Господин Гу нахмурился, сердито глядя на него, и дважды стукнул по подоконнику: «Твоя мать — беспокойная душа, вечно ищет неприятностей на стороне. Говорят, яблоко от яблони недалеко падает. Успокойся и ни в коем случае не бери с нее пример.
Если ты в конце концов пойдешь по ее стопам, то убирайся поскорее с моих глаз. Я никогда не ждал, что ты прославишь предков. Она выбрала богатство, а не тебя. Я согласился кормить тебя, так что не смей поддаваться этим дурным веяниям».
Он никогда не смотрел на Гу Цинхэна с добрым лицом. Лишь в конце он вспомнил о деле и велел Гу Цинхэну набрать номер полицейского участка: «Скажи, что это Гу Чэнъэнь звонит начальнику Чэню, чтобы сообщить о преступлении».

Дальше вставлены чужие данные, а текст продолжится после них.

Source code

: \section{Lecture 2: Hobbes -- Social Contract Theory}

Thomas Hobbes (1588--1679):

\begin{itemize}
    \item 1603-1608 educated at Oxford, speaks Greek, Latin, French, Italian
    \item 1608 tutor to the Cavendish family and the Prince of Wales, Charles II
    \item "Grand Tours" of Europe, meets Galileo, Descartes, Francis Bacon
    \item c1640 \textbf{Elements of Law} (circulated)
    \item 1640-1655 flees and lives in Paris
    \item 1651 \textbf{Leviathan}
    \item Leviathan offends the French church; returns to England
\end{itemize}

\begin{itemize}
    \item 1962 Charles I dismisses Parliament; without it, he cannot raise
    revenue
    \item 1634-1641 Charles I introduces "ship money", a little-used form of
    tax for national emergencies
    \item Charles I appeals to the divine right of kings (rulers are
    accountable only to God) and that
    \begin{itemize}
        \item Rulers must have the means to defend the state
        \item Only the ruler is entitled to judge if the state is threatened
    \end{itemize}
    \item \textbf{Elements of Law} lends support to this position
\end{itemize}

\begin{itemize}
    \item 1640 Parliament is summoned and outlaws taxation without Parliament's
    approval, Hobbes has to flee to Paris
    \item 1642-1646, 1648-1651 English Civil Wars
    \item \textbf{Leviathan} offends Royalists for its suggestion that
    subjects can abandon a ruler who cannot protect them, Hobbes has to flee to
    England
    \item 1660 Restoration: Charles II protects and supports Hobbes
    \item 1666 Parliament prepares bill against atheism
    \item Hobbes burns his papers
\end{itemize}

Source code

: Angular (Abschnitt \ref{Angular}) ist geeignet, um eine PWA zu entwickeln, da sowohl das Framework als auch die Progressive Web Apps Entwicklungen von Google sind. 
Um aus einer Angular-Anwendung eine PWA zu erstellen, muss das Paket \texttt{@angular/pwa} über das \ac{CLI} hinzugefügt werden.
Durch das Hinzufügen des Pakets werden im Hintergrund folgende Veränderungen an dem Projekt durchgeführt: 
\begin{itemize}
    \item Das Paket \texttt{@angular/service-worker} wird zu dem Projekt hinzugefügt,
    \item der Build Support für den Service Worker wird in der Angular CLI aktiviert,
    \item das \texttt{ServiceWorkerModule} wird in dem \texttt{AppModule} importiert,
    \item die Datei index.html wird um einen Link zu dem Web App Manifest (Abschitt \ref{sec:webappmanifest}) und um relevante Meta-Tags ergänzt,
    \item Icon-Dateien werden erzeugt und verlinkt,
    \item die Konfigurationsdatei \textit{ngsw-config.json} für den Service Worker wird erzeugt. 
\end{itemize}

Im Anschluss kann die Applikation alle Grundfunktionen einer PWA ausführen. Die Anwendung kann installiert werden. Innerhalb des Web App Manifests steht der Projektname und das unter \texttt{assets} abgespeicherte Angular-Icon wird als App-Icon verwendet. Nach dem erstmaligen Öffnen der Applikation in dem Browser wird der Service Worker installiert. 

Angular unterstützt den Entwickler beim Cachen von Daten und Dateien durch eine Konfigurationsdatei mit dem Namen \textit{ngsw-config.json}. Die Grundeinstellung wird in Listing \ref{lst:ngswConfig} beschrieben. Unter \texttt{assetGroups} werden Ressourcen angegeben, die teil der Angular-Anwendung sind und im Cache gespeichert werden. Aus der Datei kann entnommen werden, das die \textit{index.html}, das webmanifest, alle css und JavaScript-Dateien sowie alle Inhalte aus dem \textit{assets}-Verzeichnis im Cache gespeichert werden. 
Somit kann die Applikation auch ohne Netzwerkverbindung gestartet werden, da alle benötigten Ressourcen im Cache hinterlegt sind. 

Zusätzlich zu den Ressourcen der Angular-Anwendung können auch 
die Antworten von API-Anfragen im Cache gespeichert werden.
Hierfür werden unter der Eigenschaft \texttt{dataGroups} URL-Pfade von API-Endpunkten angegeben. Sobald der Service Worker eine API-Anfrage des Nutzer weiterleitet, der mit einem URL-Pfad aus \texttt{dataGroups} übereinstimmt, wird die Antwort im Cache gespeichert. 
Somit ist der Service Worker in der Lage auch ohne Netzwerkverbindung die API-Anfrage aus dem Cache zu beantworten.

У господина Гу дома был телефон с дисковым номеронабирателем. Медная краска местами облезла, вид был неважный. Это был подержанный аппарат, который он купил несколько лет назад по случаю, когда ездил в Бяньцзин за книгами. Но это все же было лучше, чем ничего, как у других.
Это была одна из причин, почему некоторые в Цзяндуне упорно считали, что у господина Гу несметные богатства.
На следующий день, едва над озером Цзяндун забрезжил рассвет, Чэн Вуи был лично арестован начальником Чэнем и его людьми. Ему защелкнули наручники с таким видом, будто поймали закоренелого преступника, виновного в десяти тягчайших злодеяниях.
О положении семьи Чэн Вуи в Цзяндуне знали все. По словам самого Чэн Вуи, его отец и предки из поколения в поколение водили грузовые суда. Он, следуя по их стопам, тоже считал это продолжением семейного дела.
Дун Лин пересчитала по пальцам, сколько раз она виделась с отцом Чэна — всего раза три. Причем о первых двух разах она только слышала от Ван Юйчжэнь. Тогда Дун Лин только-только появилась на свет, дня два-три как открыла глаза, и мать Чэна еще была жива.
Чэн Вуи посадили в тюрьму. Соседи развесили объявления, оповестив все улицы и переулки о его «геройском» поступке. Однако отец Чэна и не собирался им заниматься, да и денег на залог у него не было.
Дун Лин подумала, что с вызволением парня можно не спешить. В конце концов, если у Дун-паршивца есть хоть капля мозгов, он рано или поздно сообразит, что побег Дун Вэньцзин не обошелся без участия Чэн Вуи.
То, что он сейчас попал в тюрьму, можно было считать спасением от одной беды. Ведь если к тебе привяжется такой человек, как Дун-паршивец, это все равно что ириска, запутавшаяся в волосах — только отрезать начисто. К тому же, как бы Дун-паршивец ни злился, он не посмеет открыто нарываться на неприятности с начальником Чэнем.
В последние два дня Дун Лин нашла новую работу — временную подработку по сбору весеннего чая на горе Аньлушань.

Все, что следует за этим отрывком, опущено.